# WORK TO COMPLETE
Output the entries in full and verbatim, pictures omitted.

[Data records]
•••
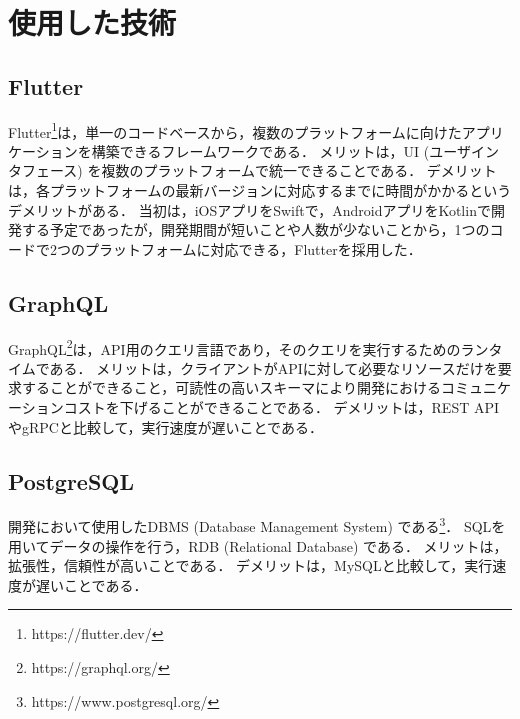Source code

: \section{使用した技術}
\subsection{Flutter}
    Flutter\footnote{https://flutter.dev/}は，単一のコードベースから，複数のプラットフォームに向けたアプリケーションを構築できるフレームワークである．
    メリットは，UI (ユーザインタフェース) を複数のプラットフォームで統一できることである．
    デメリットは，各プラットフォームの最新バージョンに対応するまでに時間がかかるというデメリットがある．
    当初は，iOSアプリをSwiftで，AndroidアプリをKotlinで開発する予定であったが，開発期間が短いことや人数が少ないことから，1つのコードで2つのプラットフォームに対応できる，Flutterを採用した．

\subsection{GraphQL}
    GraphQL\footnote{https://graphql.org/}は，API用のクエリ言語であり，そのクエリを実行するためのランタイムである．
    メリットは，クライアントがAPIに対して必要なリソースだけを要求することができること，可読性の高いスキーマにより開発におけるコミュニケーションコストを下げることができることである．
    デメリットは，REST APIやgRPCと比較して，実行速度が遅いことである．

\subsection{PostgreSQL}
    開発において使用したDBMS (Database Management System) である\footnote{https://www.postgresql.org/}．
    SQLを用いてデータの操作を行う，RDB (Relational Database) である．
    メリットは，拡張性，信頼性が高いことである．
    デメリットは，MySQLと比較して，実行速度が遅いことである．
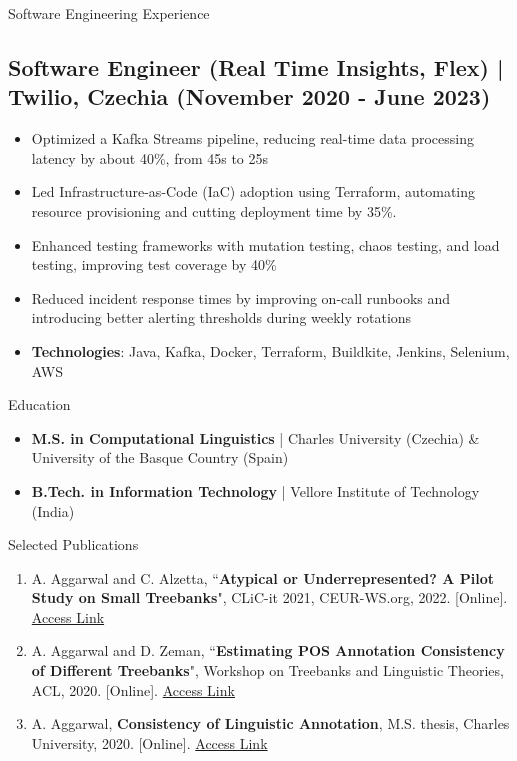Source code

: \documentclass{resume} %
\begin{document}
\begin{rSection}{Software Engineering Experience}
    \subsection*{Software Engineer (Real Time Insights, Flex) | Twilio, Czechia (November 2020 - June 2023)}
        \begin{itemize}
            \item Optimized a Kafka Streams pipeline, reducing real-time data processing latency by about 40\%, from 45s to 25s
            \item Led Infrastructure-as-Code (IaC) adoption using Terraform, automating resource provisioning and cutting deployment time by 35\%.
            \item Enhanced testing frameworks with mutation testing, chaos testing, and load testing, improving test coverage by 40\%
            \item Reduced incident response times by improving on-call runbooks and introducing better alerting thresholds during weekly rotations
            \item \textbf{Technologies}: Java, Kafka, Docker, Terraform, Buildkite, Jenkins, Selenium, AWS 
        \end{itemize}
\end{rSection}

\begin{rSection}{Education}
    \begin{itemize}
        \item \textbf{M.S. in Computational Linguistics} | Charles University (Czechia) \& University of the Basque Country (Spain)
        \item \textbf{B.Tech. in Information Technology} | Vellore Institute of Technology (India)
    \end{itemize}
\end{rSection}

\begin{rSection}{Selected Publications}
    \begin{enumerate}
        \item A. Aggarwal and C. Alzetta, ``\textbf{Atypical or Underrepresented? A Pilot Study on Small Treebanks}", CLiC-it 2021, CEUR-WS.org, 2022. [Online]. {\href{http://ceur-ws.org/Vol-3033/paper78.pdf}{Access Link}}
        \item A. Aggarwal and D. Zeman, ``\textbf{Estimating POS Annotation Consistency of Different Treebanks}", Workshop on Treebanks and Linguistic Theories, ACL, 2020. [Online]. \href{https://www.aclweb.org/anthology/2020.tlt-1.9}{Access Link}
        \item A. Aggarwal, \textbf{Consistency of Linguistic Annotation}, M.S. thesis, Charles University, 2020. [Online]. \href{https://dspace.cuni.cz/handle/20.500.11956/120867}{Access Link}
    \end{enumerate}
\end{rSection}
\end{document}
•••
# TASK RESULT
Source code

: \section{使用した技術}
\subsection{Flutter}
    Flutter\footnote{https://flutter.dev/}は，単一のコードベースから，複数のプラットフォームに向けたアプリケーションを構築できるフレームワークである．
    メリットは，UI (ユーザインタフェース) を複数のプラットフォームで統一できることである．
    デメリットは，各プラットフォームの最新バージョンに対応するまでに時間がかかるというデメリットがある．
    当初は，iOSアプリをSwiftで，AndroidアプリをKotlinで開発する予定であったが，開発期間が短いことや人数が少ないことから，1つのコードで2つのプラットフォームに対応できる，Flutterを採用した．

\subsection{GraphQL}
    GraphQL\footnote{https://graphql.org/}は，API用のクエリ言語であり，そのクエリを実行するためのランタイムである．
    メリットは，クライアントがAPIに対して必要なリソースだけを要求することができること，可読性の高いスキーマにより開発におけるコミュニケーションコストを下げることができることである．
    デメリットは，REST APIやgRPCと比較して，実行速度が遅いことである．

\subsection{PostgreSQL}
    開発において使用したDBMS (Database Management System) である\footnote{https://www.postgresql.org/}．
    SQLを用いてデータの操作を行う，RDB (Relational Database) である．
    メリットは，拡張性，信頼性が高いことである．
    デメリットは，MySQLと比較して，実行速度が遅いことである．
Source code

: \documentclass{resume} %
\begin{document}
\begin{rSection}{Software Engineering Experience}
    \subsection*{Software Engineer (Real Time Insights, Flex) | Twilio, Czechia (November 2020 - June 2023)}
        \begin{itemize}
            \item Optimized a Kafka Streams pipeline, reducing real-time data processing latency by about 40\%, from 45s to 25s
            \item Led Infrastructure-as-Code (IaC) adoption using Terraform, automating resource provisioning and cutting deployment time by 35\%.
            \item Enhanced testing frameworks with mutation testing, chaos testing, and load testing, improving test coverage by 40\%
            \item Reduced incident response times by improving on-call runbooks and introducing better alerting thresholds during weekly rotations
            \item \textbf{Technologies}: Java, Kafka, Docker, Terraform, Buildkite, Jenkins, Selenium, AWS 
        \end{itemize}
\end{rSection}

\begin{rSection}{Education}
    \begin{itemize}
        \item \textbf{M.S. in Computational Linguistics} | Charles University (Czechia) \& University of the Basque Country (Spain)
        \item \textbf{B.Tech. in Information Technology} | Vellore Institute of Technology (India)
    \end{itemize}
\end{rSection}

\begin{rSection}{Selected Publications}
    \begin{enumerate}
        \item A. Aggarwal and C. Alzetta, ``\textbf{Atypical or Underrepresented? A Pilot Study on Small Treebanks}", CLiC-it 2021, CEUR-WS.org, 2022. [Online]. {\href{http://ceur-ws.org/Vol-3033/paper78.pdf}{Access Link}}
        \item A. Aggarwal and D. Zeman, ``\textbf{Estimating POS Annotation Consistency of Different Treebanks}", Workshop on Treebanks and Linguistic Theories, ACL, 2020. [Online]. \href{https://www.aclweb.org/anthology/2020.tlt-1.9}{Access Link}
        \item A. Aggarwal, \textbf{Consistency of Linguistic Annotation}, M.S. thesis, Charles University, 2020. [Online]. \href{https://dspace.cuni.cz/handle/20.500.11956/120867}{Access Link}
    \end{enumerate}
\end{rSection}
\end{document}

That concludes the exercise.